The Goal Toward Which I Work

As we enter into this discussion, there may be some confusion about what we mean by the word "nation." We talk about seeking a free nation. But what does "nation" mean?

What I mean by "nation," as I use that word in my work in the Free Nation Foundation, is the common meaning. I mean a nation with identity and with borders. I mean a piece of the earth, distinct from the remainder of the earth, so that when you look in an atlas you will see it drawn in its own color—just the way other nations are drawn.

I need to make this clear because some fellow travelers in the libertarian movement seek a "virtual nation," or a "nation in cyberspace." But that is not what I am talking about.

And some participants in FNF strive to attain a free society, more than a free nation (as I have defined the term). The goal of attaining a free society, as I understand it, seems more remote, more difficult, because it seems to require that more, or more difficult, changes take place before it can be attained. For us to attain a free society would require, I believe, either that an overwhelming majority of the surrounding populace, and not just libertarians, be educated to appreciate the value of voluntary order, or that, apart from the education of the masses, advances in wealth and technology outstrip the ability of the state to keep up with individuals, so that the state withers away and becomes irrelevant.
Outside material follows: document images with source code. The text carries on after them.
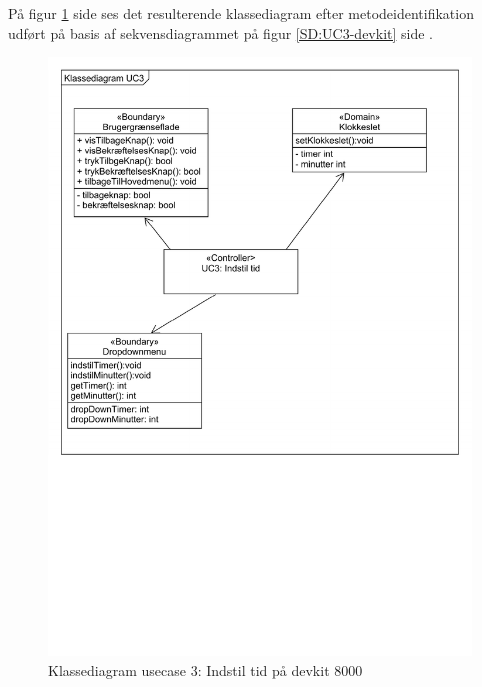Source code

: På figur \ref{CD:UC3-devkit} side \pageref{CD:UC3-devkit} ses det resulterende klassediagram efter metodeidentifikation udført på basis af sekvensdiagrammet på figur \ref{SD:UC3-devkit} side \pageref{SD:UC3-devkit}.
\begin{figure}[H]
	\caption{Klassediagram usecase 3: Indstil tid på devkit 8000}
	\label{CD:UC3-devkit}
	\includegraphics[scale=0.6,trim=10 800 100 0]{Applikationsmodel_UC3/Klassediagram_UC3.pdf}
\end{figure}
A free society sounds fine to me. I hope it can happen. But, for those of us who want to act, who, sensing the urgency of life within us, want to do something more than wait to see how history unfolds, I repeat: We libertarians hold easily enough strength to secure for ourselves a new nation, a piece of real estate which foreign regulators and tax collectors will not dream to enter. We have this strength today. Today—if we can pool enough of our strength toward that shared goal—we can create that nation.

I recognize that my assumptions raise a host of questions, of paradoxes. How, for instance, can there be a region which has borders if it does not also have a foreign service? an immigration policy? an army to patrol the borders? and a coercive government which will tax to pay for all this?

These are good questions. I founded FNF so that we libertarians could work together to seek answers.

Libertarians can, and no doubt will, continue to debate theory until the end of the next millennium. But we should not allow this fact, that debate continues, to cripple our progress toward building shelter, today, for as many of our rights as possible. We only need to find good compromises: compromises which will work and which will attract the support of enough of us so that we can gather a critical mass.

In saying "compromises" I announce that I will settle for a nation which falls short of libertarian ideals. If we create a new nation, with more freedoms than any other nation now existing on Earth, that will be a big step in the right direction. If we can do that, I may be satisfied, believing that a platform has been erected, upon which the next generation of libertarian rabble rousers, and advocates for free society, can build to more perfect heights.

So that sets the stage. We are looking for workable, practical answers, to theoretical paradoxes.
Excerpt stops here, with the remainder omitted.